You probably don’t remember that we met once before at 10 Downing Street, when you very kindly invited me to a reception in connection with celebrations to mark the 800th anniversary of Magna Carta. At the time you spoke about using the occasion as an opportunity to celebrate enduring British Values – some of which trace their roots to that document.

It’s that which has prompted me to write: I feel those British Values are under threat, and I am looking to you as our Prime Minister to defend them.

Let me explain. Last week my 10 year old son had some RS homework: ‘Why should the government help those in need?’ He finished it by saying that one day he would be a tax payer and that he would like some of his taxes to be used to help those in need.

Now, I am very aware of a group of very vulnerable children, less than 100 miles from London who are in great need. They are unaccompanied refugee and asylum seeking youngsters at an unofficial refugee camp just outside Calais.

I listened with interest to your argument that taking children from a camp in France will encourage others to leave Syria, but I am not convinced.

I think that anyone fleeing bombing and war will flee – whether or not we give a home to a child in France. I also understand that it might be better to support refugees in or near their home country, but these children are in France now and need help today.

I admit I am prejudiced. I have worked for children’s charities that support asylum-seeking minors and know that without help they are likely to be trafficked into the sex trade, be exploited and attacked and may well have a very bleak future. My father also arrived on these shores as an unaccompanied child refugee in 1938. He, however, went on to lie about his age and fought with some distinction for the country that was good enough to take him in.

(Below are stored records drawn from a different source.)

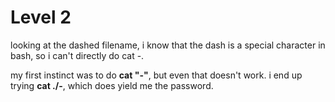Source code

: # Level 2

looking at the dashed filename, i know that the dash is a special character in bash, so i can't directly do cat -.

my first instinct was to do **cat "-"**, but even that doesn't work. i end up trying **cat ./-**, which does yield me the password.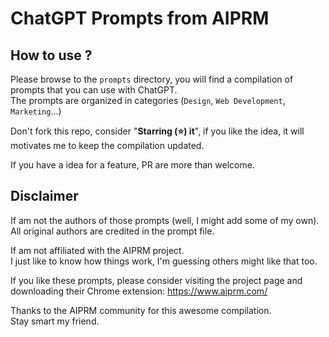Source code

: # ChatGPT Prompts from AIPRM

## How to use ?

Please browse to the `prompts` directory, you will find a compilation of prompts that you can use with ChatGPT.  
The prompts are organized in categories (`Design`, `Web Development`, `Marketing`...)

Don't fork this repo, consider "**Starring (⭐️) it**", if you like the idea, it will motivates me to keep the compilation updated.

If you have a idea for a feature, PR are more than welcome.

## Disclaimer

If am not the authors of those prompts (well, I might add some of my own).  
All original authors are credited in the prompt file.

If am not affiliated with the AIPRM project.  
I just like to know how things work, I'm guessing others might like that too.  

If you like these prompts, please consider visiting the project page and downloading their Chrome extension:
https://www.aiprm.com/

Thanks to the AIPRM community for this awesome compilation.  
Stay smart my friend.
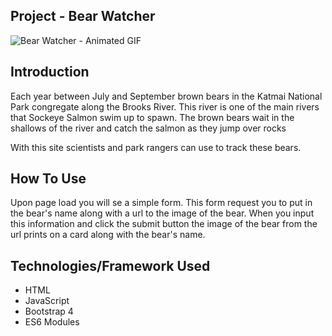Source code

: ## Project - Bear Watcher

![Bear Watcher - Animated GIF](https://user-images.githubusercontent.com/63669713/90984044-2fbbfd80-e538-11ea-8d41-b6fc1bf3a9b1.gif)

## Introduction
Each year between July and September brown bears in the Katmai National Park congregate along the Brooks River. This river is one of the main rivers that Sockeye Salmon swim up to spawn. The brown bears wait in the shallows of the river and catch the salmon as they jump over rocks

With this site scientists and park rangers can use to track these bears.

## How To Use

Upon page load you will se a simple form. This form request you to put in the bear's name along with a url to the image of the bear. When you input this information and click the submit button the image of the bear from the url prints on a card along with the bear's name.

  ## Technologies/Framework Used
   - HTML
   - JavaScript
   - Bootstrap 4
   - ES6 Modules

Children we welcome will gain an education and qualifications and may well go home to rebuild their country.

Children we ignore may have no future.

Providing for those in need, leading the world in an international emergency and caring for vulnerable young children are some of the British values that I hold dear. Two years ago at Downing Street you spoke most eloquently about the way we led the world in 1215. Isn’t this our opportunity to do so again, 801 years later?